- Developer: Adobe Systems
- Release: September 29, 2003; 22 years ago
- Final release: Creative Suite 6 / May 7, 2012; 14 years ago
- Operating system: Microsoft Windows, OS X
- Platform: IA-32 (some applications 64-bit only beginning with CS5) PowerPC (up to CS4; some applications Intel-only in CS3 and CS4) x86-64 (some applications beginning with CS4)
- Successor: Adobe Creative Cloud
- Type: Digital media creation and editing
- License: Proprietary
- Website: www.adobe.com/products/cs6.html

= Adobe Creative Suite =

Discontinued software suite

Adobe Creative Suite (CS) is a discontinued set of software suites containing various applications targeted at photographers, artists, designers, filmmakers, programmers, and other digital media disciplines, developed by Adobe Systems.

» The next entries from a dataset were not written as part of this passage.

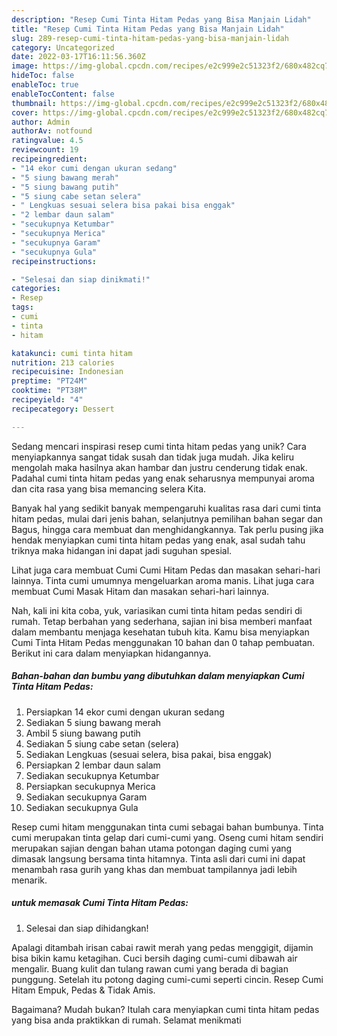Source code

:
 ```yaml
---
description: "Resep Cumi Tinta Hitam Pedas yang Bisa Manjain Lidah"
title: "Resep Cumi Tinta Hitam Pedas yang Bisa Manjain Lidah"
slug: 289-resep-cumi-tinta-hitam-pedas-yang-bisa-manjain-lidah
category: Uncategorized
date: 2022-03-17T16:11:56.360Z
image: https://img-global.cpcdn.com/recipes/e2c999e2c51323f2/680x482cq70/cumi-tinta-hitam-pedas-foto-resep-utama.jpg
hideToc: false
enableToc: true
enableTocContent: false
thumbnail: https://img-global.cpcdn.com/recipes/e2c999e2c51323f2/680x482cq70/cumi-tinta-hitam-pedas-foto-resep-utama.jpg
cover: https://img-global.cpcdn.com/recipes/e2c999e2c51323f2/680x482cq70/cumi-tinta-hitam-pedas-foto-resep-utama.jpg
author: Admin
authorAv: notfound
ratingvalue: 4.5
reviewcount: 19
recipeingredient:
- "14 ekor cumi dengan ukuran sedang"
- "5 siung bawang merah"
- "5 siung bawang putih"
- "5 siung cabe setan selera"
- " Lengkuas sesuai selera bisa pakai bisa enggak"
- "2 lembar daun salam"
- "secukupnya Ketumbar"
- "secukupnya Merica"
- "secukupnya Garam"
- "secukupnya Gula"
recipeinstructions:

- "Selesai dan siap dinikmati!"
categories:
- Resep
tags:
- cumi
- tinta
- hitam

katakunci: cumi tinta hitam 
nutrition: 213 calories
recipecuisine: Indonesian
preptime: "PT24M"
cooktime: "PT38M"
recipeyield: "4"
recipecategory: Dessert

---
```





Sedang mencari inspirasi resep cumi tinta hitam pedas yang unik? Cara menyiapkannya sangat tidak susah dan tidak juga mudah. Jika keliru mengolah maka hasilnya akan hambar dan justru cenderung tidak enak. Padahal cumi tinta hitam pedas yang enak seharusnya mempunyai aroma dan cita rasa yang bisa memancing selera Kita.





Banyak hal yang sedikit banyak mempengaruhi kualitas rasa dari cumi tinta hitam pedas, mulai dari jenis bahan, selanjutnya pemilihan bahan segar dan Bagus, hingga cara membuat dan menghidangkannya. Tak perlu pusing jika hendak menyiapkan cumi tinta hitam pedas yang enak,      asal sudah tahu triknya maka hidangan ini dapat jadi suguhan spesial.














Lihat juga cara membuat Cumi Cumi Hitam Pedas dan masakan sehari-hari lainnya. Tinta cumi umumnya mengeluarkan aroma manis. Lihat juga cara membuat Cumi Masak Hitam dan masakan sehari-hari lainnya.






Nah, kali ini kita coba, yuk, variasikan cumi tinta hitam pedas sendiri di rumah. Tetap berbahan yang sederhana, sajian ini bisa memberi manfaat dalam membantu menjaga kesehatan tubuh kita. Kamu bisa menyiapkan Cumi Tinta Hitam Pedas menggunakan 10 bahan dan 0 tahap pembuatan. Berikut ini cara dalam menyiapkan hidangannya.

<!--inarticleads1-->

##### Bahan-bahan dan bumbu yang dibutuhkan dalam menyiapkan Cumi Tinta Hitam Pedas:

1. Persiapkan 14 ekor cumi dengan ukuran sedang
1. Sediakan 5 siung bawang merah
1. Ambil 5 siung bawang putih
1. Sediakan 5 siung cabe setan (selera)
1. Sediakan  Lengkuas (sesuai selera, bisa pakai, bisa enggak)
1. Persiapkan 2 lembar daun salam
1. Sediakan secukupnya Ketumbar
1. Persiapkan secukupnya Merica
1. Sediakan secukupnya Garam
1. Sediakan secukupnya Gula


Resep cumi hitam menggunakan tinta cumi sebagai bahan bumbunya. Tinta cumi merupakan tinta gelap dari cumi-cumi yang. Oseng cumi hitam sendiri merupakan sajian dengan bahan utama potongan daging cumi yang dimasak langsung bersama tinta hitamnya. Tinta asli dari cumi ini dapat menambah rasa gurih yang khas dan membuat tampilannya jadi lebih menarik. 

<!--inarticleads2-->

#####  untuk memasak Cumi Tinta Hitam Pedas:


1. Selesai dan siap dihidangkan!

Apalagi ditambah irisan cabai rawit merah yang pedas menggigit, dijamin bisa bikin kamu ketagihan. Cuci bersih daging cumi-cumi dibawah air mengalir. Buang kulit dan tulang rawan cumi yang berada di bagian punggung. Setelah itu potong daging cumi-cumi seperti cincin. Resep Cumi Hitam Empuk, Pedas &amp; Tidak Amis. 

Bagaimana? Mudah bukan? Itulah cara menyiapkan cumi tinta hitam pedas yang bisa anda praktikkan di rumah. Selamat menikmati
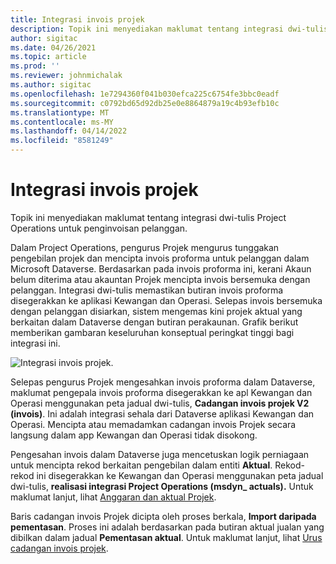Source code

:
 ```yaml
---
title: Integrasi invois projek
description: Topik ini menyediakan maklumat tentang integrasi dwi-tulis Project Operations untuk penginvoisan pelanggan.
author: sigitac
ms.date: 04/26/2021
ms.topic: article
ms.prod: ''
ms.reviewer: johnmichalak
ms.author: sigitac
ms.openlocfilehash: 1e7294360f041b030efca225c6754fe3bbc0eadf
ms.sourcegitcommit: c0792bd65d92db25e0e8864879a19c4b93efb10c
ms.translationtype: MT
ms.contentlocale: ms-MY
ms.lasthandoff: 04/14/2022
ms.locfileid: "8581249"
---
```

# <a name="project-invoice-integration"></a>Integrasi invois projek

Topik ini menyediakan maklumat tentang integrasi dwi-tulis Project Operations untuk penginvoisan pelanggan.

Dalam Project Operations, pengurus Projek mengurus tunggakan pengebilan projek dan mencipta invois proforma untuk pelanggan dalam Microsoft Dataverse. Berdasarkan pada invois proforma ini, kerani Akaun belum diterima atau akauntan Projek mencipta invois bersemuka dengan pelanggan. Integrasi dwi-tulis memastikan butiran invois proforma disegerakkan ke aplikasi Kewangan dan Operasi. Selepas invois bersemuka dengan pelanggan disiarkan, sistem mengemas kini projek aktual yang berkaitan dalam Dataverse dengan butiran perakaunan. Grafik berikut memberikan gambaran keseluruhan konseptual peringkat tinggi bagi integrasi ini.

   ![Integrasi invois projek.](./media/DW5Invoicing.png)

Selepas pengurus Projek mengesahkan invois proforma dalam Dataverse, maklumat pengepala invois proforma disegerakkan ke apl Kewangan dan Operasi menggunakan peta jadual dwi-tulis, **Cadangan invois projek V2 (invois)**. Ini adalah integrasi sehala dari Dataverse aplikasi Kewangan dan Operasi. Mencipta atau memadamkan cadangan invois Projek secara langsung dalam app Kewangan dan Operasi tidak disokong.

Pengesahan invois dalam Dataverse juga mencetuskan logik perniagaan untuk mencipta rekod berkaitan pengebilan dalam entiti **Aktual**. Rekod-rekod ini disegerakkan ke Kewangan dan Operasi menggunakan peta jadual dwi-tulis, **realisasi integrasi Project Operations (msdyn\_ actuals).** Untuk maklumat lanjut, lihat [Anggaran dan aktual Projek](resource-dual-write-estimates-actuals.md). 

Baris cadangan invois Projek dicipta oleh proses berkala, **Import daripada pementasan**. Proses ini adalah berdasarkan pada butiran aktual jualan yang dibilkan dalam jadual **Pementasan aktual**. Untuk maklumat lanjut, lihat [Urus cadangan invois projek](../invoicing/format-update-project-invoice-proposals.md#create-project-invoice-proposals). 
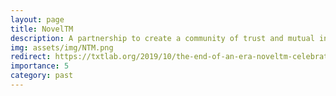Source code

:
 ```yaml
---
layout: page
title: NovelTM
description: A partnership to create a community of trust and mutual interest around issues of data and literary study.
img: assets/img/NTM.png
redirect: https://txtlab.org/2019/10/the-end-of-an-era-noveltm-celebrates-its-final-workshop-ends/
importance: 5
category: past
---
```

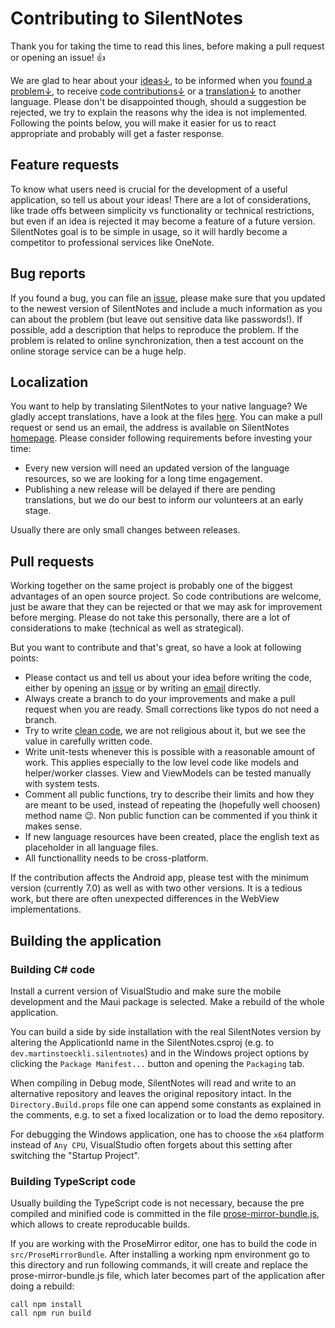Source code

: # Contributing to SilentNotes

Thank you for taking the time to read this lines, before making a pull request or opening an issue! 👍

We are glad to hear about your [ideas↓](#feature-requests), to be informed when you [found a problem↓](#bug-reports), to receive [code contributions↓](#pull-requests) or a [translation↓](#localization) to another language. Please don't be disappointed though, should a suggestion be rejected, we try to explain the reasons why the idea is not implemented. Following the points below, you will make it easier for us to react appropriate and probably will get a faster response.

## Feature requests

To know what users need is crucial for the development of a useful application, so tell us about your ideas! There are a lot of considerations, like trade offs between simplicity vs functionality or technical restrictions, but even if an idea is rejected it may become a feature of a future version. SilentNotes goal is to be simple in usage, so it will hardly become a competitor to professional services like OneNote.

## Bug reports

If you found a bug, you can file an [issue](https://github.com/martinstoeckli/SilentNotes/issues), please make sure that you updated to the newest version of SilentNotes and include a much information as you can about the problem (but leave out sensitive data like passwords!). If possible, add a description that helps to reproduce the problem. If the problem is related to online synchronization, then a test account on the online storage service can be a huge help.

## Localization

You want to help by translating SilentNotes to your native language? We gladly accept translations, have a look at the files [here](src/SilentNotes.Blazor/Resources/Raw/Localization). You can make a pull request or send us an email, the address is available on SilentNotes [homepage](https://www.martinstoeckli.ch/silentnotes). Please consider following requirements before investing your time:

- Every new version will need an updated version of the language resources, so we are looking for a long time engagement.
- Publishing a new release will be delayed if there are pending translations, but we do our best to inform our volunteers at an early stage.

Usually there are only small changes between releases.

## Pull requests

Working together on the same project is probably one of the biggest advantages of an open source project. So code contributions are welcome, just be aware that they can be rejected or that we may ask for improvement before merging. Please do not take this personally, there are a lot of considerations to make (technical as well as strategical).

But you want to contribute and that's great, so have a look at following points:

- Please contact us and tell us about your idea before writing the code, either by opening an [issue](https://github.com/martinstoeckli/SilentNotes/issues) or by writing an [email](https://www.martinstoeckli.ch/silentnotes) directly.
- Always create a branch to do your improvements and make a pull request when you are ready. Small corrections like typos do not need a branch.
- Try to write [clean code](https://clean-code-developer.com/), we are not religious about it, but we see the value in carefully written code.
- Write unit-tests whenever this is possible with a reasonable amount of work. This applies especially to the low level code like models and helper/worker classes. View and ViewModels can be tested manually with system tests.
- Comment all public functions, try to describe their limits and how they are meant to be used, instead of repeating the (hopefully well choosen) method name 😉. Non public function can be commented if you think it makes sense.
- If new language resources have been created, place the english text as placeholder in all language files.
- All functionallity needs to be cross-platform.

If the contribution affects the Android app, please test with the minimum version (currently 7.0) as well as with two other versions. It is a tedious work, but there are often unexpected differences in the WebView implementations.

## Building the application

### Building C# code

Install a current version of VisualStudio and make sure the mobile development and the Maui package is selected. Make a rebuild of the whole application.

You can build a side by side installation with the real SilentNotes version by altering the ApplicationId name in the SilentNotes.csproj (e.g. to `dev.martinstoeckli.silentnotes`) and in the Windows project options by clicking the `Package Manifest...` button and opening the `Packaging` tab.

When compiling in Debug mode, SilentNotes will read and write to an alternative repository and leaves the original repository intact. In the `Directory.Build.props` file one can append some constants as explained in the comments, e.g. to set a fixed localization or to load the demo repository.

For debugging the Windows application, one has to choose the `x64` platform instead of `Any CPU`, VisualStudio
often forgets about this setting after switching the "Startup Project".

### Building TypeScript code

Usually building the TypeScript code is not necessary, because the pre compiled and minified code is committed in the file [prose-mirror-bundle.js](src/SilentNotes.Shared/Assets/Html/prose-mirror-bundle.js), which allows to create reproducable builds.

If you are working with the ProseMirror editor, one has to build the code in `src/ProseMirrorBundle`. After installing a working npm environment go to this directory and run following commands, it will create and replace the prose-mirror-bundle.js file, which later becomes part of the application after doing a rebuild:

```
call npm install
call npm run build
```
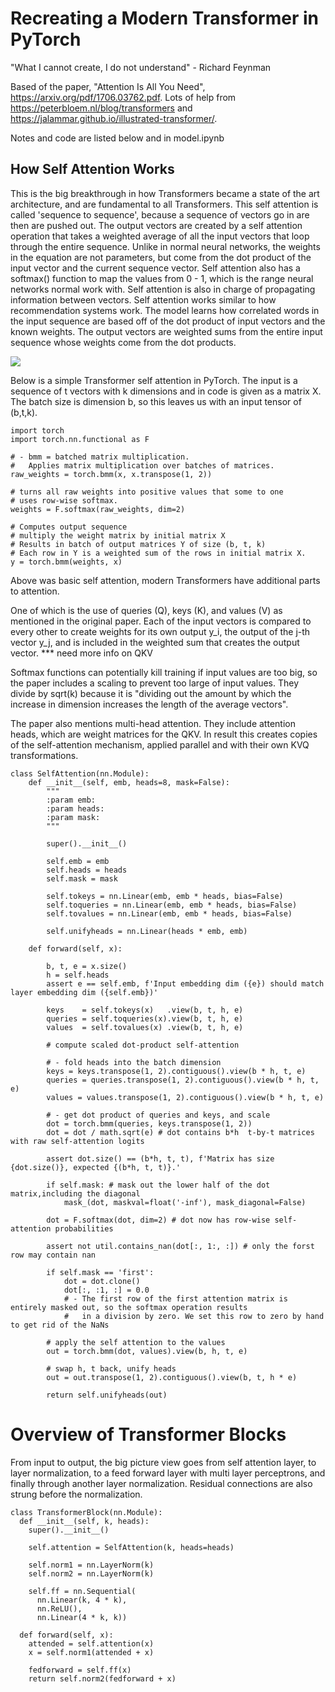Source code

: # Recreating a Modern Transformer in PyTorch

"What I cannot create, I do not understand" - Richard Feynman

Based of the paper, "Attention Is All You Need", https://arxiv.org/pdf/1706.03762.pdf.
Lots of help from https://peterbloem.nl/blog/transformers and https://jalammar.github.io/illustrated-transformer/.

Notes and code are listed below and in model.ipynb

## How Self Attention Works

This is the big breakthrough in how Transformers became a state of the art architecture, and are fundamental to all Transformers.
This self attention is called 'sequence to sequence', because a sequence of vectors go in are then are pushed out.
The output vectors are created by a self attention operation that takes a weighted average of all the input vectors that loop through the entire sequence. Unlike in normal neural networks, the weights in the equation are not parameters, but come from the dot product of the input vector and the current sequence vector. Self attention also has a softmax() function to map the values from 0 - 1, which is the range neural networks normal work with. Self attention is also in charge of propagating information between vectors.
Self attention works similar to how recommendation systems work. The model learns how correlated words in the input sequence are based off of the dot product of input vectors and the known weights. The output vectors are weighted sums from the entire input sequence whose weights come from the dot products.

<img src="https://render.githubusercontent.com/render/math?math={\color{black} \displaystyle\sum_{d=0}^{d_{max}}}">

Below is a simple Transformer self attention in PyTorch.
The input is a sequence of t vectors with k dimensions and in code is given as a matrix X.
The batch size is dimension b, so this leaves us with an input tensor of (b,t,k).

```
import torch
import torch.nn.functional as F

# - bmm = batched matrix multiplication.
#   Applies matrix multiplication over batches of matrices.
raw_weights = torch.bmm(x, x.transpose(1, 2))

# turns all raw weights into positive values that some to one
# uses row-wise softmax.
weights = F.softmax(raw_weights, dim=2)

# Computes output sequence
# multiply the weight matrix by initial matrix X
# Results in batch of output matrices Y of size (b, t, k)
# Each row in Y is a weighted sum of the rows in initial matrix X.
y = torch.bmm(weights, x)
```

Above was basic self attention, modern Transformers have additional parts to attention.

One of which is the use of queries (Q), keys (K), and values (V) as mentioned in the original paper. Each of the input vectors is compared to every other to create weights for its own output y_i, the output of the j-th vector y_j, and is included in the weighted sum that creates the output vector.
\*\*\* need more info on QKV

Softmax functions can potentially kill training if input values are too big, so the paper includes a scaling to prevent too large of input values. They divide by sqrt(k) because it is "dividing out the amount by which the increase in dimension increases the length of the average vectors".

The paper also mentions multi-head attention. They include attention heads, which are weight matrices for the QKV. In result this creates copies of the self-attention mechanism, applied parallel and with their own KVQ transformations.

```
class SelfAttention(nn.Module):
    def __init__(self, emb, heads=8, mask=False):
        """
        :param emb:
        :param heads:
        :param mask:
        """

        super().__init__()

        self.emb = emb
        self.heads = heads
        self.mask = mask

        self.tokeys = nn.Linear(emb, emb * heads, bias=False)
        self.toqueries = nn.Linear(emb, emb * heads, bias=False)
        self.tovalues = nn.Linear(emb, emb * heads, bias=False)

        self.unifyheads = nn.Linear(heads * emb, emb)

    def forward(self, x):

        b, t, e = x.size()
        h = self.heads
        assert e == self.emb, f'Input embedding dim ({e}) should match layer embedding dim ({self.emb})'

        keys    = self.tokeys(x)   .view(b, t, h, e)
        queries = self.toqueries(x).view(b, t, h, e)
        values  = self.tovalues(x) .view(b, t, h, e)

        # compute scaled dot-product self-attention

        # - fold heads into the batch dimension
        keys = keys.transpose(1, 2).contiguous().view(b * h, t, e)
        queries = queries.transpose(1, 2).contiguous().view(b * h, t, e)
        values = values.transpose(1, 2).contiguous().view(b * h, t, e)

        # - get dot product of queries and keys, and scale
        dot = torch.bmm(queries, keys.transpose(1, 2))
        dot = dot / math.sqrt(e) # dot contains b*h  t-by-t matrices with raw self-attention logits

        assert dot.size() == (b*h, t, t), f'Matrix has size {dot.size()}, expected {(b*h, t, t)}.'

        if self.mask: # mask out the lower half of the dot matrix,including the diagonal
            mask_(dot, maskval=float('-inf'), mask_diagonal=False)

        dot = F.softmax(dot, dim=2) # dot now has row-wise self-attention probabilities

        assert not util.contains_nan(dot[:, 1:, :]) # only the forst row may contain nan

        if self.mask == 'first':
            dot = dot.clone()
            dot[:, :1, :] = 0.0
            # - The first row of the first attention matrix is entirely masked out, so the softmax operation results
            #   in a division by zero. We set this row to zero by hand to get rid of the NaNs

        # apply the self attention to the values
        out = torch.bmm(dot, values).view(b, h, t, e)

        # swap h, t back, unify heads
        out = out.transpose(1, 2).contiguous().view(b, t, h * e)

        return self.unifyheads(out)
```

# Overview of Transformer Blocks

From input to output, the big picture view goes from self attention layer, to layer normalization, to a feed forward layer with multi layer perceptrons, and finally through another layer normalization. Residual connections are also strung before the normalization.

```
class TransformerBlock(nn.Module):
  def __init__(self, k, heads):
    super().__init__()

    self.attention = SelfAttention(k, heads=heads)

    self.norm1 = nn.LayerNorm(k)
    self.norm2 = nn.LayerNorm(k)

    self.ff = nn.Sequential(
      nn.Linear(k, 4 * k),
      nn.ReLU(),
      nn.Linear(4 * k, k))

  def forward(self, x):
    attended = self.attention(x)
    x = self.norm1(attended + x)

    fedforward = self.ff(x)
    return self.norm2(fedforward + x)
```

The Creative Suite product line replaced several earlier "collection" bundles previously sold by Adobe and saw the introduction of a unified brand across its included applications.

In March 2013, it was reported that Adobe would no longer sell boxed copies of the Creative Suite software, instead offering digital downloads and monthly subscriptions. Later, on May 6, 2013, Adobe announced that Creative Suite 6 would be the final version released, shifting their focus to the subscription Creative Cloud product.

== Applications ==
Adobe sold Creative Suite-branded applications standalone, and in several different combinations called "editions". The final version, Adobe Creative Suite 6, was sold in four editions:
- Design Standard containing the core applications Photoshop, Illustrator, InDesign, and Acrobat.
- Design & Web Premium which was a superset of the Design Standard edition, adding Flash, Dreamweaver, and other applications for website designers and web app developers.
- Production Premium, containing headline applications Premiere Pro, After Effects, and Audition, alongside other applications targeted at audiovisual media post-production.
- Master Collection, which bundled all applications included in the other editions.

The following table shows the different details of the core applications in the various Adobe Creative Suite versions and editions.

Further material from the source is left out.